-- Given data follows --
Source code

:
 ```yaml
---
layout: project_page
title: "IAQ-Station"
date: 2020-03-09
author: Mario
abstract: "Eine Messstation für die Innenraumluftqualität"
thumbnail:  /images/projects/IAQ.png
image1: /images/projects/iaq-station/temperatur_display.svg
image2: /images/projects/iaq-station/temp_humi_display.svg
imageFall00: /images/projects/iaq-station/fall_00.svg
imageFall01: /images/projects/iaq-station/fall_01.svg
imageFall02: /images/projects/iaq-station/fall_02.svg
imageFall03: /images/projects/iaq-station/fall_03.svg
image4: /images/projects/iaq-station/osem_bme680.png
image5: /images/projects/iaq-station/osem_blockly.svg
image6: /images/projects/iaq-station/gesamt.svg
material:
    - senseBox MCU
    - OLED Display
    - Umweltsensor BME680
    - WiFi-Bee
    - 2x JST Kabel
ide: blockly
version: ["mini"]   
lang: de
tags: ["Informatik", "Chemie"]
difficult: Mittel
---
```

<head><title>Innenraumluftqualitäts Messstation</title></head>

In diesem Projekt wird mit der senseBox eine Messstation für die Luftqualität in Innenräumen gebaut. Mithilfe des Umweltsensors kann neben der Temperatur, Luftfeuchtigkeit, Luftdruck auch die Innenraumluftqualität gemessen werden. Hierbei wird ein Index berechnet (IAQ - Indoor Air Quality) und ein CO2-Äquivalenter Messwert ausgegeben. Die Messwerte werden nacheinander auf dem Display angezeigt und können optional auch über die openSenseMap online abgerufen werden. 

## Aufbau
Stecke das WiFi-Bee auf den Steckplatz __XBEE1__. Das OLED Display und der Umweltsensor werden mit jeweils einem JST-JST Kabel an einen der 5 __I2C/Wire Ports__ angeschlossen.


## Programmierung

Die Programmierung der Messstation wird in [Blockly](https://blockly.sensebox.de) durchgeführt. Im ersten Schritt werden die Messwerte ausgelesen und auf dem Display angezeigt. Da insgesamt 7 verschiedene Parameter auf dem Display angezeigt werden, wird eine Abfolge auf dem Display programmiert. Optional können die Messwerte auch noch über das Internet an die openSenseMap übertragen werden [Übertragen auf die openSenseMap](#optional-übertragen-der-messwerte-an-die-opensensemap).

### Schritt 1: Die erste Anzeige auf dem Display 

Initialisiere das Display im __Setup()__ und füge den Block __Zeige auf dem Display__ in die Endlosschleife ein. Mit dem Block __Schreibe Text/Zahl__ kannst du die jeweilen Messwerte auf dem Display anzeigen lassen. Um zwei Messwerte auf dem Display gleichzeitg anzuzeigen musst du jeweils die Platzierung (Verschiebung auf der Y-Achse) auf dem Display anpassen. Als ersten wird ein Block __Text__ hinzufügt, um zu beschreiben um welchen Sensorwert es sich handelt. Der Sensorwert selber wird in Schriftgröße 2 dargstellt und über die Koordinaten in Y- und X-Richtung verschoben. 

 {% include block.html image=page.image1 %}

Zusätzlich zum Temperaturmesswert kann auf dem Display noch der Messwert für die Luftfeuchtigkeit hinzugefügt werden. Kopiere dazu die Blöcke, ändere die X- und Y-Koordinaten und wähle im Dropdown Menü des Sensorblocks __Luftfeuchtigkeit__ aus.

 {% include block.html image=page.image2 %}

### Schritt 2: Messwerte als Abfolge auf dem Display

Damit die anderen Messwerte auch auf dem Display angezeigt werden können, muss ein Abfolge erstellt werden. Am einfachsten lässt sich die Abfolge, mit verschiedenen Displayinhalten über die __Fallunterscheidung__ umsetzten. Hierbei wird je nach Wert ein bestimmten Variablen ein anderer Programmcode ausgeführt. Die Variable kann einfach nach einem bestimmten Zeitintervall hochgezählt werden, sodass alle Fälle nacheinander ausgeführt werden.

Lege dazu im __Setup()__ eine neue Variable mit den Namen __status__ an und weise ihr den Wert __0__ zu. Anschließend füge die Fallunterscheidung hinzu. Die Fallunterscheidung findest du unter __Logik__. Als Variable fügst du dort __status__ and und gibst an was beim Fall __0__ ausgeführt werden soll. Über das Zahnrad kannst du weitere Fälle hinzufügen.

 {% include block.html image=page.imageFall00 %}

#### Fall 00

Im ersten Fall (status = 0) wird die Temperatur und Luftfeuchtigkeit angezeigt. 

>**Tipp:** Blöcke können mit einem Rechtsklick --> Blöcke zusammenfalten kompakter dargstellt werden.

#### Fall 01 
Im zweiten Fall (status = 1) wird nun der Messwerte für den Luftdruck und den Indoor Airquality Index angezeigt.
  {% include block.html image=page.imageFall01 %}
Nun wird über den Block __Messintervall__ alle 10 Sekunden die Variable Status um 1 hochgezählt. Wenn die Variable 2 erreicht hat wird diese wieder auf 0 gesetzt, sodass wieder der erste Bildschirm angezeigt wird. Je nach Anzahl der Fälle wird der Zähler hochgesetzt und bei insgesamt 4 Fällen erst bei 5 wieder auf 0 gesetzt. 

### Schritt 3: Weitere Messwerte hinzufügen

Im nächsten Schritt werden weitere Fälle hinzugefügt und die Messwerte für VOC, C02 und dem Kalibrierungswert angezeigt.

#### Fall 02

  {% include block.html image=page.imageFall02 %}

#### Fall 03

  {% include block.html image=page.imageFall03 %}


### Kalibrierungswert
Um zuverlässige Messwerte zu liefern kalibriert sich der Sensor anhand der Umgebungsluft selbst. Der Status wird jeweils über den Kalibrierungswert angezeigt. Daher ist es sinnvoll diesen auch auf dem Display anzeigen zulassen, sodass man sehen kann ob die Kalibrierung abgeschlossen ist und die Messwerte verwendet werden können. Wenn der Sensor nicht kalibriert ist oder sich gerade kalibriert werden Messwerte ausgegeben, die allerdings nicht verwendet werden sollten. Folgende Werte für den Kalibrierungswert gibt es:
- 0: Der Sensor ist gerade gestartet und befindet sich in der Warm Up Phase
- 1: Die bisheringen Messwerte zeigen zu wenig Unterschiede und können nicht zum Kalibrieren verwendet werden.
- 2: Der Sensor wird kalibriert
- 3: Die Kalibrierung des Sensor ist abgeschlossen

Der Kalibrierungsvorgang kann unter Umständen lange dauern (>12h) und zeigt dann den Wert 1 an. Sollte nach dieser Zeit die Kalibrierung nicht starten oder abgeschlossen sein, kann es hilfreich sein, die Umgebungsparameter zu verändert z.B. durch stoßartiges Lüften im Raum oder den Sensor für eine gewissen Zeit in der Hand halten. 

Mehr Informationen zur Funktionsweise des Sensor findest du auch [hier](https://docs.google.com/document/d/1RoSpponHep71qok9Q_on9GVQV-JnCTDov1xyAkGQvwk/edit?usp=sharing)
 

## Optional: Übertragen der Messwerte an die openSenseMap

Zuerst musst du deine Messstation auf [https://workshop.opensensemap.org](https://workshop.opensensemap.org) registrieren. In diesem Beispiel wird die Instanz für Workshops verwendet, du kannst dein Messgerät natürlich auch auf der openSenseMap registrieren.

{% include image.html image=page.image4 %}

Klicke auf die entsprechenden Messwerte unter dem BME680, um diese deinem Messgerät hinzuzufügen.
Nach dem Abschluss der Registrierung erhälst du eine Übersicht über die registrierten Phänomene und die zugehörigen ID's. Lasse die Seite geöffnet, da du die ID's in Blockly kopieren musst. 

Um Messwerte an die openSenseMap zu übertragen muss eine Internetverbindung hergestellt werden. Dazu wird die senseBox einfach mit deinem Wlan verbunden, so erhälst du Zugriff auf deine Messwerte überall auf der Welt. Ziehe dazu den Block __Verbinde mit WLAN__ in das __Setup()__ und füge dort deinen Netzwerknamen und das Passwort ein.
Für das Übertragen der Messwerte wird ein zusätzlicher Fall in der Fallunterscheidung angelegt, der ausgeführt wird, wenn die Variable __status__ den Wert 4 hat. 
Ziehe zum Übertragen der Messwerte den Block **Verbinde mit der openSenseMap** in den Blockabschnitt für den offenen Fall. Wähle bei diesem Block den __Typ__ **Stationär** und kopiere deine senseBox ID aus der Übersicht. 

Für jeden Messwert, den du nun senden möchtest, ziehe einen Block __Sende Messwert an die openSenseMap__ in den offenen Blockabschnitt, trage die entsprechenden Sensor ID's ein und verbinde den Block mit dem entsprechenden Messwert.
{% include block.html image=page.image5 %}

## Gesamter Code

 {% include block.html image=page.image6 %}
-- Given data concluded --
**Your instructions:** What is asked for is an exact copy of the lines above from the one containing "Lege dazu im" through the one containing "Im ersten Fall", and only those.

**Answer space:**
Lege dazu im __Setup()__ eine neue Variable mit den Namen __status__ an und weise ihr den Wert __0__ zu. Anschließend füge die Fallunterscheidung hinzu. Die Fallunterscheidung findest du unter __Logik__. Als Variable fügst du dort __status__ and und gibst an was beim Fall __0__ ausgeführt werden soll. Über das Zahnrad kannst du weitere Fälle hinzufügen.

 {% include block.html image=page.imageFall00 %}

#### Fall 00

Im ersten Fall (status = 0) wird die Temperatur und Luftfeuchtigkeit angezeigt. 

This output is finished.